## GIVEN RECORDS
=-=-=

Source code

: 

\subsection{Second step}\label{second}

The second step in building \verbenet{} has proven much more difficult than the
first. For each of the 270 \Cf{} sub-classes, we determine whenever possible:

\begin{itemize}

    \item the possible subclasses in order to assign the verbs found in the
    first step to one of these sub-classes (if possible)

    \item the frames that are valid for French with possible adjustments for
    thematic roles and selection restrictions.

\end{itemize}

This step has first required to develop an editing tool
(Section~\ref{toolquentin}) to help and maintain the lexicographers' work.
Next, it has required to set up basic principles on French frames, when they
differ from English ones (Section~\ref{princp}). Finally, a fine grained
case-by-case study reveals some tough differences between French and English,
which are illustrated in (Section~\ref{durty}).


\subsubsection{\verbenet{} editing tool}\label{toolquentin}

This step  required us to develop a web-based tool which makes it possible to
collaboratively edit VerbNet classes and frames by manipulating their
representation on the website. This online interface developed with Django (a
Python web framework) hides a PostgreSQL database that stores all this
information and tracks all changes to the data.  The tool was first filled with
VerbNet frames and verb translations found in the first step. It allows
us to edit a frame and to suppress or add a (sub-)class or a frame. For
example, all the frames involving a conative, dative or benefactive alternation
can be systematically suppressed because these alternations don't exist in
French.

=-=-=

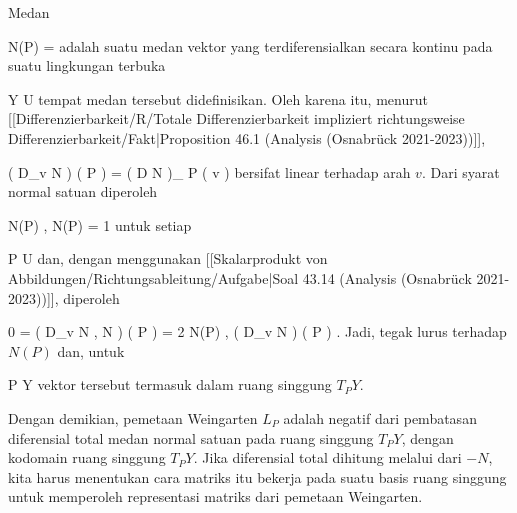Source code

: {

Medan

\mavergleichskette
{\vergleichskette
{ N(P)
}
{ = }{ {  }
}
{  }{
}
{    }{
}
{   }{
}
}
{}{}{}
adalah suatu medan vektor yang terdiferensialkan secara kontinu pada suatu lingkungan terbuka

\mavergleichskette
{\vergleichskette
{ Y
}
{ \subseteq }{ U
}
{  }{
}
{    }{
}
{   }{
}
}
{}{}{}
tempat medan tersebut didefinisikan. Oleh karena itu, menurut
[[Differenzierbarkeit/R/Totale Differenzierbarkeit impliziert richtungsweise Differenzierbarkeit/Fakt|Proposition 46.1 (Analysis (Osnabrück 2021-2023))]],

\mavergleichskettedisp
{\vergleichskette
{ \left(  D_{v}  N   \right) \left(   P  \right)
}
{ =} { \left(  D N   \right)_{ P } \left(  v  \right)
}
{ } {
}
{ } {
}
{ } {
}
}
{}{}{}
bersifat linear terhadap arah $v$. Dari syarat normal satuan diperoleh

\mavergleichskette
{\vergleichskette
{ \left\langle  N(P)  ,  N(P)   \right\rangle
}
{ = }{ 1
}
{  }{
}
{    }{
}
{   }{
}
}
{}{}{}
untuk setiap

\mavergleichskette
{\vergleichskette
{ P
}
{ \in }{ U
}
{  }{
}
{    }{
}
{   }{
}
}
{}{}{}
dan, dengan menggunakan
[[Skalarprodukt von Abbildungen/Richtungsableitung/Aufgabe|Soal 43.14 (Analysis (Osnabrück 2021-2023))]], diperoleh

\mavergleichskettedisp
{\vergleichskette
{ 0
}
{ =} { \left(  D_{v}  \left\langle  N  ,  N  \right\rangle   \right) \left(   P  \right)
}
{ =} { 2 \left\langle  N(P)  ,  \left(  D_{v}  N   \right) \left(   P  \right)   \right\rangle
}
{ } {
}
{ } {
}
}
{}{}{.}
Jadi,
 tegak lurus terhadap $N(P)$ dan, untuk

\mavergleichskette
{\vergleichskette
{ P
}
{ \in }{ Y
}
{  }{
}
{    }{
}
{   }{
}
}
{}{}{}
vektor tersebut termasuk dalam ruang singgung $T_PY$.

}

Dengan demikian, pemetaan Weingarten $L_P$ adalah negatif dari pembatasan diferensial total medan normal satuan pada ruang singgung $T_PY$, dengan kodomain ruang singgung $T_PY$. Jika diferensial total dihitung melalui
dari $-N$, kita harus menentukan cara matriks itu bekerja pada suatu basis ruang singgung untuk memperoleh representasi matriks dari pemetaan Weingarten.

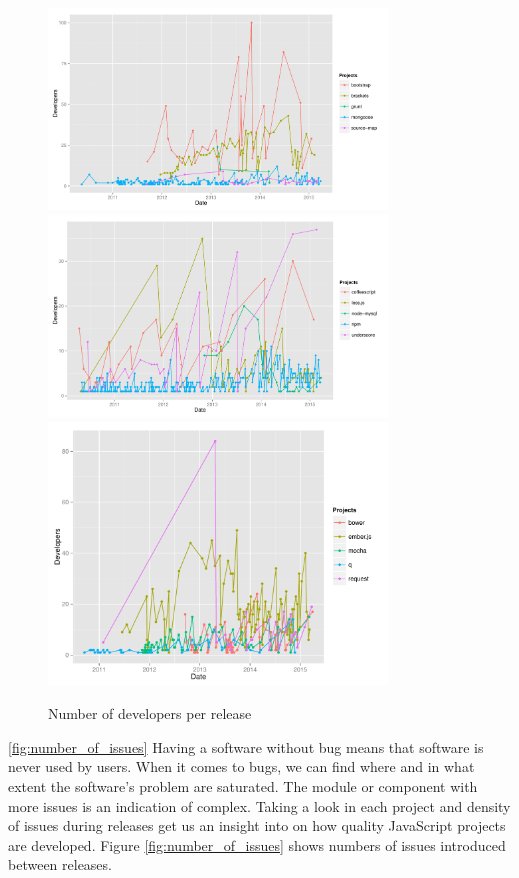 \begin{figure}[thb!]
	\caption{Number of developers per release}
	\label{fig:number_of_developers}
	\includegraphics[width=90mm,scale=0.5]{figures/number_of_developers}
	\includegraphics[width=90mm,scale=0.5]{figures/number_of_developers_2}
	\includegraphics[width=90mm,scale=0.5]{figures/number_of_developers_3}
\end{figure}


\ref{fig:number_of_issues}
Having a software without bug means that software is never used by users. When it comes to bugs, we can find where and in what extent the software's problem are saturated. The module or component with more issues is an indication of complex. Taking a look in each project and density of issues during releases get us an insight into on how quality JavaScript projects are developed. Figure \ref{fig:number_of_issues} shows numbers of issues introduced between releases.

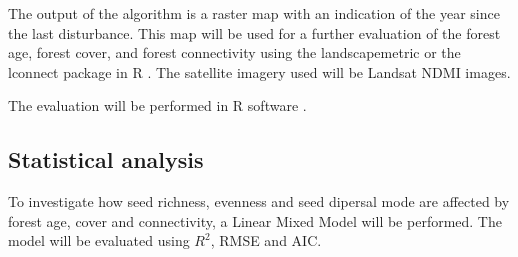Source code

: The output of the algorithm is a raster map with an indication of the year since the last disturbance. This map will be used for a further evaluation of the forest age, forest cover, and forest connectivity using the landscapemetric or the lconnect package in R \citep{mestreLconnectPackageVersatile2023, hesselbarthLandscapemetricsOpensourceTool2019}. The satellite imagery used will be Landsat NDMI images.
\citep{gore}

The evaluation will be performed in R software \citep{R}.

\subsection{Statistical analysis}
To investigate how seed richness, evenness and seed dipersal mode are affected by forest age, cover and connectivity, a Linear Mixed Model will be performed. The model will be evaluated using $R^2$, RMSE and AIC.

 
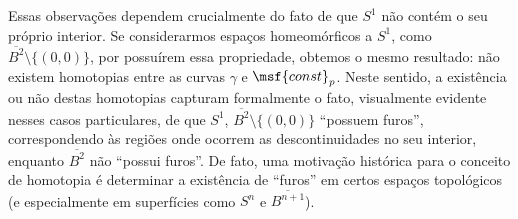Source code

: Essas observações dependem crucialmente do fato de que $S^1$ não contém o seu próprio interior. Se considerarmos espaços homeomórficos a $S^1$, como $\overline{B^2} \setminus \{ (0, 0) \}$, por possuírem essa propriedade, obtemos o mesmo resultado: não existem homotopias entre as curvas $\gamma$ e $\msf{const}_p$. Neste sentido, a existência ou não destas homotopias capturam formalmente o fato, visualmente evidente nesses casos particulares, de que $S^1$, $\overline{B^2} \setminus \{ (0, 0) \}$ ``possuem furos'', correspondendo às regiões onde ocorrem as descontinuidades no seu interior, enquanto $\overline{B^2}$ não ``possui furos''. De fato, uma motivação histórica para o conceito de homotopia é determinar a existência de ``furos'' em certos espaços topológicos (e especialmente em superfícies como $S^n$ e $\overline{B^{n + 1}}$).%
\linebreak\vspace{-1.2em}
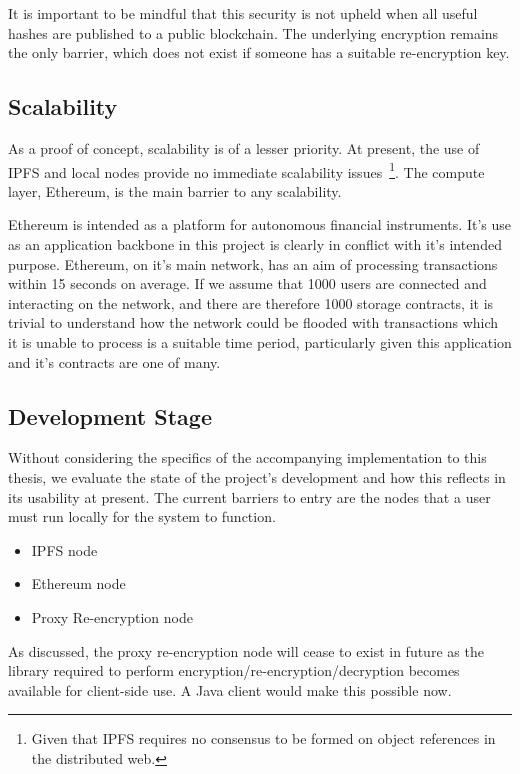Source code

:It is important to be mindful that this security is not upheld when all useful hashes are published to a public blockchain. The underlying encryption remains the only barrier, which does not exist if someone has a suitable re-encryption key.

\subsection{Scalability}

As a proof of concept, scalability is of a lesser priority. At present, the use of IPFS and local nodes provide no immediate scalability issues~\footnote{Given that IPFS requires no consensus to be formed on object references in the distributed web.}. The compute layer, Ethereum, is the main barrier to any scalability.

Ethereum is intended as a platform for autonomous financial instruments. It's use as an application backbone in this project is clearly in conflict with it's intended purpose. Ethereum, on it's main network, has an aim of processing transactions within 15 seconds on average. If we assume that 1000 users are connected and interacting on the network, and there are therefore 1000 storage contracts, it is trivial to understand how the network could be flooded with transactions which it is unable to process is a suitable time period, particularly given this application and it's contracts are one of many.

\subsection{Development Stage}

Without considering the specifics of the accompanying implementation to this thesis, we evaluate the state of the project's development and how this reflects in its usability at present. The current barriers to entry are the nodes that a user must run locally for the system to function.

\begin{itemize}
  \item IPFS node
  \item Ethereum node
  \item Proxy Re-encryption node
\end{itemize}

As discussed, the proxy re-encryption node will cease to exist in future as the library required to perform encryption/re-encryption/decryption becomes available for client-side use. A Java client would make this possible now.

=-=-=

## TO DO
Pull every line containing the word "forest" out of the entries above.

## TASK SOLUTION
: The output of the algorithm is a raster map with an indication of the year since the last disturbance. This map will be used for a further evaluation of the forest age, forest cover, and forest connectivity using the landscapemetric or the lconnect package in R \citep{mestreLconnectPackageVersatile2023, hesselbarthLandscapemetricsOpensourceTool2019}. The satellite imagery used will be Landsat NDMI images.
To investigate how seed richness, evenness and seed dipersal mode are affected by forest age, cover and connectivity, a Linear Mixed Model will be performed. The model will be evaluated using $R^2$, RMSE and AIC.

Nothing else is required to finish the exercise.